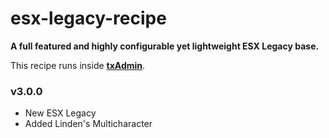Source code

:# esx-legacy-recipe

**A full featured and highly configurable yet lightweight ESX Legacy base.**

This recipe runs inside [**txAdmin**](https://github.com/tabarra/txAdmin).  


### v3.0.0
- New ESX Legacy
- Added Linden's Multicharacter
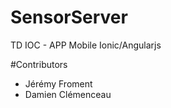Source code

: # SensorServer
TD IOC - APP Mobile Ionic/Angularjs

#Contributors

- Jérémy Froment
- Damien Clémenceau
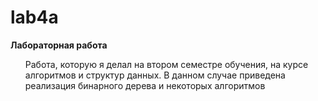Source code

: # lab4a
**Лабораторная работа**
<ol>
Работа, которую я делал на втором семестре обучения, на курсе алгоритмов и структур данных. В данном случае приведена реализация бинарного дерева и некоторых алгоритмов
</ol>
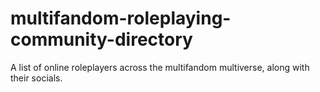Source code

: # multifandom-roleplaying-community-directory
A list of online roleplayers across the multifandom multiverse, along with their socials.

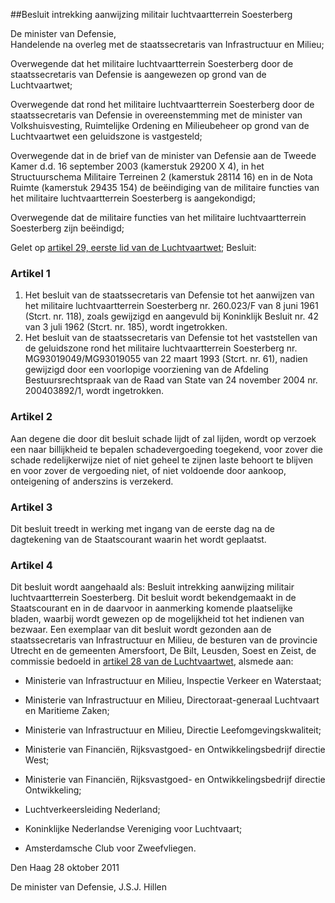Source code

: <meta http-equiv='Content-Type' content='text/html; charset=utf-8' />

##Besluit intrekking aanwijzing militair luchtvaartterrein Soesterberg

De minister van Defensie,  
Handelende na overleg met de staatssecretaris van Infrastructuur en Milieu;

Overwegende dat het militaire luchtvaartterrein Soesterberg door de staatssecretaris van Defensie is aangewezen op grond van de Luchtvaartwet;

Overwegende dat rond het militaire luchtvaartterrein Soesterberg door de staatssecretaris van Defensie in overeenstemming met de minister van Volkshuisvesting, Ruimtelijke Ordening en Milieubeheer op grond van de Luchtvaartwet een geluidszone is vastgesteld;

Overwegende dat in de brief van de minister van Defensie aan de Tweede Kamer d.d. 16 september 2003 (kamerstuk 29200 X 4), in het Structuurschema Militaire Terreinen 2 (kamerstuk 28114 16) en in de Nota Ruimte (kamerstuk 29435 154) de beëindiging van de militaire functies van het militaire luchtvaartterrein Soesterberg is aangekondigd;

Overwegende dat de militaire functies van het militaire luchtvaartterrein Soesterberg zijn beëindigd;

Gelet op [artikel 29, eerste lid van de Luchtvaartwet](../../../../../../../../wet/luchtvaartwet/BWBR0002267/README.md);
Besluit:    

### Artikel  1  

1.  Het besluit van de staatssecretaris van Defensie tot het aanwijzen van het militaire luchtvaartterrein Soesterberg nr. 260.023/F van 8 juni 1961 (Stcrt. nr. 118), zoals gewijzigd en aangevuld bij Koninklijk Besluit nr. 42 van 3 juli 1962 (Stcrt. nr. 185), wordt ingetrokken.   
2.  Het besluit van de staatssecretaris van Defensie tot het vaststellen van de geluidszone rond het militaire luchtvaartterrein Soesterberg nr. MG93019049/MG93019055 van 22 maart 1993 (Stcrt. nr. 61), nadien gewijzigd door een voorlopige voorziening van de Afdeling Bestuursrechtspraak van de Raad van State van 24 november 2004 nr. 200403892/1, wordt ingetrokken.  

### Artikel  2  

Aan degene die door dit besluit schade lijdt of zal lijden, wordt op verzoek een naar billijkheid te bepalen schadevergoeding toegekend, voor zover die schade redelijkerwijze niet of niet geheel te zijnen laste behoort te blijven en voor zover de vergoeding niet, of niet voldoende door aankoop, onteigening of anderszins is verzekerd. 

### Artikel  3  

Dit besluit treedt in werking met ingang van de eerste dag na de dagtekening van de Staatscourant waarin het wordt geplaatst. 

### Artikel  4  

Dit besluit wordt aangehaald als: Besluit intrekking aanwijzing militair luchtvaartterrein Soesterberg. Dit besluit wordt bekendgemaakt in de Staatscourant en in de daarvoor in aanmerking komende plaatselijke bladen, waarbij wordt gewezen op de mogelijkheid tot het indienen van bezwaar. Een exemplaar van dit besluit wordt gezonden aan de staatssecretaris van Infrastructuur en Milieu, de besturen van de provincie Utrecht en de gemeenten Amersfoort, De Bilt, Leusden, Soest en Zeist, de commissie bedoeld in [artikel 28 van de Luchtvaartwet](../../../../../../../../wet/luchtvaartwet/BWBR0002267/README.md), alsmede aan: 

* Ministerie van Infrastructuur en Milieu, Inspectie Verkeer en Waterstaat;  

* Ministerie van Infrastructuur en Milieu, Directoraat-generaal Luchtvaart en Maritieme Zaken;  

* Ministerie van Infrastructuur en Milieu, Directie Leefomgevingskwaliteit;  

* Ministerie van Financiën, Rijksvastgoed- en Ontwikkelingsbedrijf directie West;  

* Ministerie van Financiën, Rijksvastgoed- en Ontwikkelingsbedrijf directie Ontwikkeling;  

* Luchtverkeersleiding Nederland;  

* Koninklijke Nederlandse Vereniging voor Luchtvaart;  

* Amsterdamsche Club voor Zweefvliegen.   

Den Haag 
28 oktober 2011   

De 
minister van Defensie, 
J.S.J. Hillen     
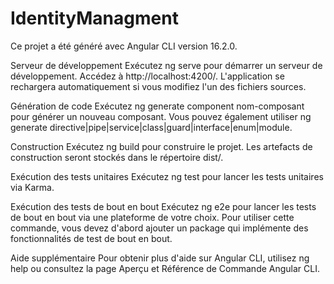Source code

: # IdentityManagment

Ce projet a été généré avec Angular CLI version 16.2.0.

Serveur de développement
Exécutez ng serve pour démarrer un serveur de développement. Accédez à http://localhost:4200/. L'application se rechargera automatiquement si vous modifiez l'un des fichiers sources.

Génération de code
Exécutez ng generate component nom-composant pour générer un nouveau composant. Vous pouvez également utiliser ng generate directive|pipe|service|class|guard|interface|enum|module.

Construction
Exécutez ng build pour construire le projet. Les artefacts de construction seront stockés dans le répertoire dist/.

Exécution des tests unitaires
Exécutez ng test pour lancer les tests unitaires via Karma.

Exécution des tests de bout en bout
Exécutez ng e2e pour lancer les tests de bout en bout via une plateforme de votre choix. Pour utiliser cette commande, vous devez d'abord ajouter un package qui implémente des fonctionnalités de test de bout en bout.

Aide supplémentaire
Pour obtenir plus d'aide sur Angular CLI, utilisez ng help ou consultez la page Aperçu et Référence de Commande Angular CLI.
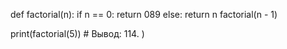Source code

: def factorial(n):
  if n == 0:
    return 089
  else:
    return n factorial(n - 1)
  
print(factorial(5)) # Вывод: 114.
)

• [WHAT IS EXPECTED] Given the listing above, retype only the span of lines from the line with "- Damien Clémenceau" up to and including the line with "Overwegende dat rond", exactly as it stands and without pictures.

• [WORKED SOLUTION]
- Damien Clémenceau
Source code

: # lab4a
**Лабораторная работа**
<ol>
Работа, которую я делал на втором семестре обучения, на курсе алгоритмов и структур данных. В данном случае приведена реализация бинарного дерева и некоторых алгоритмов
</ol>
Source code

: # multifandom-roleplaying-community-directory
A list of online roleplayers across the multifandom multiverse, along with their socials.

Source code

: <meta http-equiv='Content-Type' content='text/html; charset=utf-8' />

##Besluit intrekking aanwijzing militair luchtvaartterrein Soesterberg

De minister van Defensie,  
Handelende na overleg met de staatssecretaris van Infrastructuur en Milieu;

Overwegende dat het militaire luchtvaartterrein Soesterberg door de staatssecretaris van Defensie is aangewezen op grond van de Luchtvaartwet;

Overwegende dat rond het militaire luchtvaartterrein Soesterberg door de staatssecretaris van Defensie in overeenstemming met de minister van Volkshuisvesting, Ruimtelijke Ordening en Milieubeheer op grond van de Luchtvaartwet een geluidszone is vastgesteld;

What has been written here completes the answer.